Just 17 years later, that horse and buggy has morphed into a completely digitized Formula 1 racecar. Today’s school marketing and communications directors are running full-fledged marketing firms—often alone—as webmasters, brand managers, social media managers, internal communication officers, crisis communication officers, advertising and email campaign developers, graphic designers, photographers, videographers, content creators, publications editors, blog writers, media relations liaisons, and other duties as assigned.

“It seems we keep adding [responsibilities to the job], but not taking away much of anything,” says Carol Burns, director of communications at The Swain School (PA). “Since I started 13 years ago, we’ve only eliminated a monthly print newsletter, but have added electronic communicatios to the mix, and that includes e-news, email campaigns, social media, display monitors, and more. There are heightened expectations for more photos, more videos, more stories.”

The marketing and communication role has become critical to success of a school—it’s the place where admission leads are generated, where revenue-generating summer programs are marketed, where the messages that promote the annual fund or campaign asks originate, and where the content that engages families and prospective families is created. Marketing is now a high-level financial strategy that requires a team of professionals. For schools to thrive in an increasingly competitive marketplace, a more sophisticated marketing and communications office is essential. Offices of one are no longer acceptable.

“Communications is never one person’s job. It’s a whole community’s job,” says Taraneh Rohani, director of communications at The Spence School (NY). “It’s tough to be a one-person shop. We can’t ask our employees to do things that aren’t sustainable. It takes institutional receptiveness.”

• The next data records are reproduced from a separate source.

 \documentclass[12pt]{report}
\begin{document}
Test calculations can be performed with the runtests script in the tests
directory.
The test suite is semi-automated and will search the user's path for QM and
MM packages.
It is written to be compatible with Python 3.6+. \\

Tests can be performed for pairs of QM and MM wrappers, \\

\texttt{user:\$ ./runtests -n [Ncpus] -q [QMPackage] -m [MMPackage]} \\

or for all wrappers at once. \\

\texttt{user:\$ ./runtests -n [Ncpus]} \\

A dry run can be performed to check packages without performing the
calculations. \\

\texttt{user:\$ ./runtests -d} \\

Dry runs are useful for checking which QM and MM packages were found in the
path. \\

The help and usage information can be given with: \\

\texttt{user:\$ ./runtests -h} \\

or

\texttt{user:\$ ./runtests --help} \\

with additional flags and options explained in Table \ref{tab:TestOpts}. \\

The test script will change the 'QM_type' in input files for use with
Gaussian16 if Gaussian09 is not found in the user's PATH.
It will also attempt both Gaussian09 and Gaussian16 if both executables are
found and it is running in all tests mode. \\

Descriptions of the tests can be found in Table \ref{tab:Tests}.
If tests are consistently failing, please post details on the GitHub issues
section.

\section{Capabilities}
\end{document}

Properly staffing the marketing and communications office is critical not only to ensure that a school functions at a high level and has the nimbleness required in an always-on world, but also to ensure that talented staff
members thrive in—and remain in—their jobs.

How We Got Here

“Starting or growing a marketing and communications office is a complicated arena for schools because the job simply didn’t exist 15 or 20 years ago—and if it did, it was a part-time job,” says Jane Armstrong, managing partner of Independent Thinking, a Boston-based executive search firm that works exclusively with independent schools to hire senior administrators. However, the reality of how people communicate in the world today is prompting schools to expand their administration. “You’ve gone from not really needing a director of communications to needing an office of communications. For even the smallest schools, one full-time person isn’t enough.”

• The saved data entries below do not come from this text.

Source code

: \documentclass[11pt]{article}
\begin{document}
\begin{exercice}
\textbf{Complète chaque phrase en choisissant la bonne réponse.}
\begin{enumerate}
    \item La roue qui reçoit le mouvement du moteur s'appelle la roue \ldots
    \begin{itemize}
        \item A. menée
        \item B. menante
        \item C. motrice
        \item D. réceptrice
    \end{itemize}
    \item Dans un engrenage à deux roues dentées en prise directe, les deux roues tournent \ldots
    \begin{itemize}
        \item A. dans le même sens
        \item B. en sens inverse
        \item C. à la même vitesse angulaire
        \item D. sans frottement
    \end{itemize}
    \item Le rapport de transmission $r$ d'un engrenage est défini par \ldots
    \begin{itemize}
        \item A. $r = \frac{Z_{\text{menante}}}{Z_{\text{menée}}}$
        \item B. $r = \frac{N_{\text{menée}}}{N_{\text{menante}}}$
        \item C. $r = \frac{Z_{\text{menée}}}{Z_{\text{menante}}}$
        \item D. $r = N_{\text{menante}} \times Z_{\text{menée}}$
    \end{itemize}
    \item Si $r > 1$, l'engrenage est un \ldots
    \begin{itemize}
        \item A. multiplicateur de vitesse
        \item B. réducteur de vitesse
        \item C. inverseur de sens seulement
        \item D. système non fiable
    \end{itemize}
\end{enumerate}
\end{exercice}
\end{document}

Armstrong estimates that for the average independent school, three people are sufficient for a marketing and communications office. Most schools have one and a half. But why the seemingly sudden need for a more robust MarComm office?

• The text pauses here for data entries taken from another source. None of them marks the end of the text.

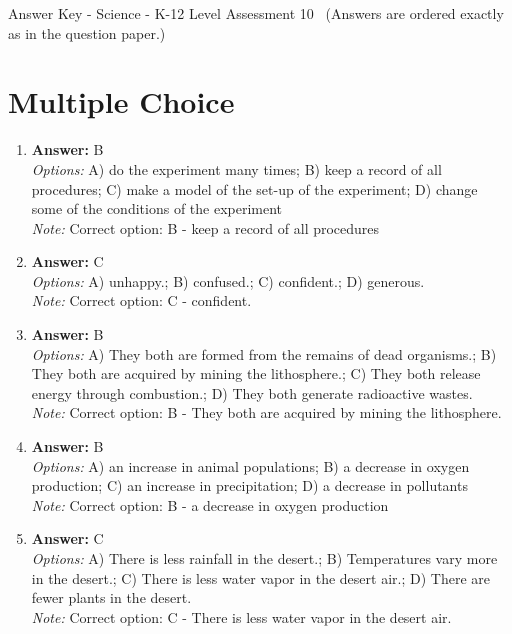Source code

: \documentclass[12pt]{article}
\begin{document}
\begin{center}
Answer Key - Science - K-12 Level Assessment 10 \
\small (Answers are ordered exactly as in the question paper.)
\end{center}

\section*{Multiple Choice}
\begin{enumerate}[label=\arabic*.]
\item \textbf{Answer:} B
\\ \textit{Options:} A) do the experiment many times; B) keep a record of all procedures; C) make a model of the set-up of the experiment; D) change some of the conditions of the experiment
\\ \textit{Note:} Correct option: B - keep a record of all procedures
\item \textbf{Answer:} C
\\ \textit{Options:} A) unhappy.; B) confused.; C) confident.; D) generous.
\\ \textit{Note:} Correct option: C - confident.
\item \textbf{Answer:} B
\\ \textit{Options:} A) They both are formed from the remains of dead organisms.; B) They both are acquired by mining the lithosphere.; C) They both release energy through combustion.; D) They both generate radioactive wastes.
\\ \textit{Note:} Correct option: B - They both are acquired by mining the lithosphere.
\item \textbf{Answer:} B
\\ \textit{Options:} A) an increase in animal populations; B) a decrease in oxygen production; C) an increase in precipitation; D) a decrease in pollutants
\\ \textit{Note:} Correct option: B - a decrease in oxygen production
\item \textbf{Answer:} C
\\ \textit{Options:} A) There is less rainfall in the desert.; B) Temperatures vary more in the desert.; C) There is less water vapor in the desert air.; D) There are fewer plants in the desert.
\\ \textit{Note:} Correct option: C - There is less water vapor in the desert air.
\end{enumerate}
\end{document}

Changing demographics play a large role. “Private schools, boarding schools—we’re a declining market,” says Stacy Jagodowski, director of marketing and communications at Milken Community Schools (CA). “As an industry, we’re losing 400 full or high-pay students per year. That’s a $15 million in revenue loss each year. Schools need to really wake up and think about the fact that they’ve tapped out their current markets. If they’re doing the same things they’ve been doing the last 20 years marketing-wise, I’m not surprised [that they’re losing revenue and students].”

Words like marketing, branding, customers, and consumers haven’t traditionally been appreciated at the school level, but “at the end of the day, an independent school is a business,” Armstrong says. “You need to have customers. You need to pay attention to those customers. The product that you turn out is important, valuable, and mission-worthy, but it is a product.”

The Game Has Changed

“We have to be thought leaders and share content of high value that is well-written, interesting, and covers a variety of topics,” Jagodowski says. “We produce between five to seven pieces of written content a week: blogs, whitepapers, landing pages.”

But it’s not just that the volume of work has increased, it’s that the nature of the work has shifted. It’s not about “posting on Facebook once a day and a few tweets a week,” Jagodowski says. “You have to have an integrated content strategy that moves the school forward and tells the story of the school the way we want people to understand it.”

Marketing and communication directors need to be able to be both tactical and strategic, Armstrong says. “You’ve got to be just as willing to update the website as you are to be in a board meeting talking about the strategic marketing initiatives for the next five years.”

At many schools, marketing directors—whether it is part of their job description or not—are often responsible for the entire customer experience. Elena Baranowski, marketing director at St. James Academy (MD) says, “There’s so much behind-the-scenes work that marketing and communication professionals do that many people don’t realize. Yes, we do the website and promote to families, but there’s so much more. Fewer millennial
parents are looking at print; they’re looking at digital, so we’re increasing adwords and SEO. Marketing even crosses over into athletics and extracurriculars. [The user experience of] our recreational soccer program falls under marketing. If parents go online and can’t register properly or have a bad online or customer
experience, then they’re going to go somewhere else.” That costs the school revenue and prospective admissions leads.

It’s Not an Expense, It’s an Investment

Accepting and funding this new reality, however, has proven difficult for many independent schools. “How to carve that out of the budget—all the money that needs to be devoted to communications including staffing, the various platforms, marketing, branding, design support, or bringing in consultants to audit what you’re doing—it’s not an inexpensive undertaking,” Armstrong says.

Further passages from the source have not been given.